Cost leaders should “cover the bases,” “trim the fat,” and practice product proliferation in the design of their products, particularly if their products are search products. Their products should contain all the necessary quality attributes for a target price-quality point but none in excess of consumer requirements unless these can be provided at no cost. Producing several brand names at once may allow the cost leader to gain a larger share of the market and subsequently reduce costs. Quality leaders should offer a broad product line, offer their products in bundles as well as separately, strive to be first with new features (or respond quickly to emulate rivals), and strive to maintain the consistency of quality in order to build up their brand name advantages.

Pricing strategies to complement cost leadership include promotional pricing, profit-maximizing price leadership, pricing for sales maximization subject to a minimum profit constraint, and limit pricing, depending on which pricing strategy maximizes the EPV of the firm’s profit over its time horizon. Quality leaders will be more likely to consider product line pricing and bundle pricing, and they will use the short- run pricing rule that best serves the maximization of the EPV of the firm’s profit.
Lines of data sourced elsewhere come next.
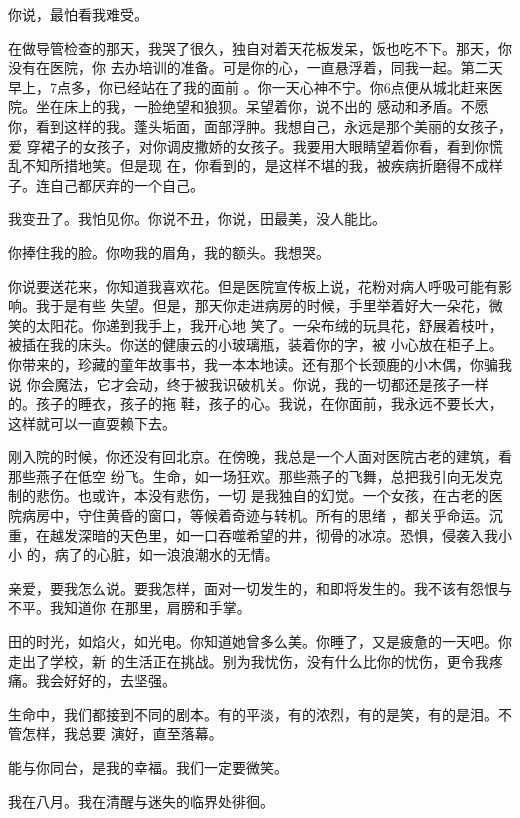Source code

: \documentclass[12pt,a4paper]{article}
\begin{document}
		你说，最怕看我难受。

		在做导管检查的那天，我哭了很久，独自对着天花板发呆，饭也吃不下。那天，你没有在医院，你
	去办培训的准备。可是你的心，一直悬浮着，同我一起。第二天早上，7点多，你已经站在了我的面前
	。你一天心神不宁。你6点便从城北赶来医院。坐在床上的我，一脸绝望和狼狈。呆望着你，说不出的
	感动和矛盾。不愿你，看到这样的我。蓬头垢面，面部浮肿。我想自己，永远是那个美丽的女孩子，爱
	穿裙子的女孩子，对你调皮撒娇的女孩子。我要用大眼睛望着你看，看到你慌乱不知所措地笑。但是现
	在，你看到的，是这样不堪的我，被疾病折磨得不成样子。连自己都厌弃的一个自己。

		我变丑了。我怕见你。你说不丑，你说，田最美，没人能比。

		你捧住我的脸。你吻我的眉角，我的额头。我想哭。

		你说要送花来，你知道我喜欢花。但是医院宣传板上说，花粉对病人呼吸可能有影响。我于是有些
	失望。但是，那天你走进病房的时候，手里举着好大一朵花，微笑的太阳花。你递到我手上，我开心地
	笑了。一朵布绒的玩具花，舒展着枝叶，被插在我的床头。你送的健康云的小玻璃瓶，装着你的字，被
	小心放在柜子上。你带来的，珍藏的童年故事书，我一本本地读。还有那个长颈鹿的小木偶，你骗我说
	你会魔法，它才会动，终于被我识破机关。你说，我的一切都还是孩子一样的。孩子的睡衣，孩子的拖
	鞋，孩子的心。我说，在你面前，我永远不要长大，这样就可以一直耍赖下去。

		刚入院的时候，你还没有回北京。在傍晚，我总是一个人面对医院古老的建筑，看那些燕子在低空
	纷飞。生命，如一场狂欢。那些燕子的飞舞，总把我引向无发克制的悲伤。也或许，本没有悲伤，一切
	是我独自的幻觉。一个女孩，在古老的医院病房中，守住黄昏的窗口，等候着奇迹与转机。所有的思绪
	，都关乎命运。沉重，在越发深暗的天色里，如一口吞噬希望的井，彻骨的冰凉。恐惧，侵袭入我小小
	的，病了的心脏，如一浪浪潮水的无情。

		亲爱，要我怎么说。要我怎样，面对一切发生的，和即将发生的。我不该有怨恨与不平。我知道你
	在那里，肩膀和手掌。

		田的时光，如焰火，如光电。你知道她曾多么美。你睡了，又是疲惫的一天吧。你走出了学校，新
	的生活正在挑战。别为我忧伤，没有什么比你的忧伤，更令我疼痛。我会好好的，去坚强。

		生命中，我们都接到不同的剧本。有的平淡，有的浓烈，有的是笑，有的是泪。不管怎样，我总要
	演好，直至落幕。

		能与你同台，是我的幸福。我们一定要微笑。

	\endwriting



		我在八月。我在清醒与迷失的临界处徘徊。
\end{document}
Advertising will tend to be informative for search products and persuasive for experience and credence products. The larger is the ratio of the advertising elasticity to the price elasticity, the larger advertising budgets will be as a proportion of sales revenue. This elasticities rule explains why we see proportionately larger advertising budgets for experience and credence goods as opposed to search goods.

Finally, we noted that a firm considering entry might best gain a foothold, or a small firm attempting to make an above-average profit might more easily do so, if it adopts a focus strategy, serving only a subset of the market with a more specialized product.